Locate the word "papers" in the entries below, then gather every line that holds it.

(Items listed in a dataset)
****************************************
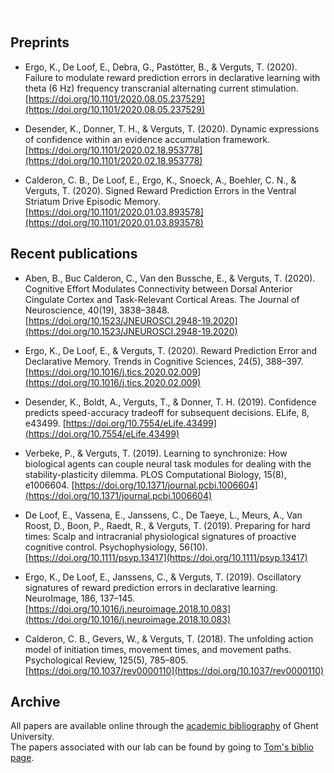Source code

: <font color='white'>filler text</font>

## Preprints
- Ergo, K., De Loof, E., Debra, G., Pastötter, B., & Verguts, T. (2020). Failure to modulate reward prediction errors in declarative learning with theta (6 Hz) frequency transcranial alternating current stimulation. [https://doi.org/10.1101/2020.08.05.237529](https://doi.org/10.1101/2020.08.05.237529)

- Desender, K., Donner, T. H., & Verguts, T. (2020). Dynamic expressions of confidence within an evidence accumulation framework. [https://doi.org/10.1101/2020.02.18.953778](https://doi.org/10.1101/2020.02.18.953778)
    
- Calderon, C. B., De Loof, E., Ergo, K., Snoeck, A., Boehler, C. N., & Verguts, T. (2020). Signed Reward Prediction Errors in the Ventral Striatum Drive Episodic Memory. [https://doi.org/10.1101/2020.01.03.893578](https://doi.org/10.1101/2020.01.03.893578)

## Recent publications
- Aben, B., Buc Calderon, C., Van den Bussche, E., & Verguts, T. (2020). Cognitive Effort Modulates Connectivity between Dorsal Anterior Cingulate Cortex and Task-Relevant Cortical Areas. The Journal of Neuroscience, 40(19), 3838–3848. [https://doi.org/10.1523/JNEUROSCI.2948-19.2020](https://doi.org/10.1523/JNEUROSCI.2948-19.2020)

- Ergo, K., De Loof, E., & Verguts, T. (2020). Reward Prediction Error and Declarative Memory. Trends in Cognitive Sciences, 24(5), 388–397. [https://doi.org/10.1016/j.tics.2020.02.009](https://doi.org/10.1016/j.tics.2020.02.009)

- Desender, K., Boldt, A., Verguts, T., & Donner, T. H. (2019). Confidence predicts speed-accuracy tradeoff for subsequent decisions. ELife, 8, e43499. [https://doi.org/10.7554/eLife.43499](https://doi.org/10.7554/eLife.43499)

- Verbeke, P., & Verguts, T. (2019). Learning to synchronize: How biological agents can couple neural task modules for dealing with the stability-plasticity dilemma. PLOS Computational Biology, 15(8), e1006604. [https://doi.org/10.1371/journal.pcbi.1006604](https://doi.org/10.1371/journal.pcbi.1006604)

- De Loof, E., Vassena, E., Janssens, C., De Taeye, L., Meurs, A., Van Roost, D., Boon, P., Raedt, R., & Verguts, T. (2019). Preparing for hard times: Scalp and intracranial physiological signatures of proactive cognitive control. Psychophysiology, 56(10). [https://doi.org/10.1111/psyp.13417](https://doi.org/10.1111/psyp.13417)

- Ergo, K., De Loof, E., Janssens, C., & Verguts, T. (2019). Oscillatory signatures of reward prediction errors in declarative learning. NeuroImage, 186, 137–145. [https://doi.org/10.1016/j.neuroimage.2018.10.083](https://doi.org/10.1016/j.neuroimage.2018.10.083)

- Calderon, C. B., Gevers, W., & Verguts, T. (2018). The unfolding action model of initiation times, movement times, and movement paths. Psychological Review, 125(5), 785–805. [https://doi.org/10.1037/rev0000110](https://doi.org/10.1037/rev0000110)


## Archive

All papers are available online through the [academic bibliography](https://biblio.ugent.be/) of Ghent University.   
The papers associated with our lab can be found by going to [Tom's biblio page](https://biblio.ugent.be/publication?q=%22verguts+tom%22).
****************************************
=== RESPONSE AREA ===
All papers are available online through the [academic bibliography](https://biblio.ugent.be/) of Ghent University.   
The papers associated with our lab can be found by going to [Tom's biblio page](https://biblio.ugent.be/publication?q=%22verguts+tom%22).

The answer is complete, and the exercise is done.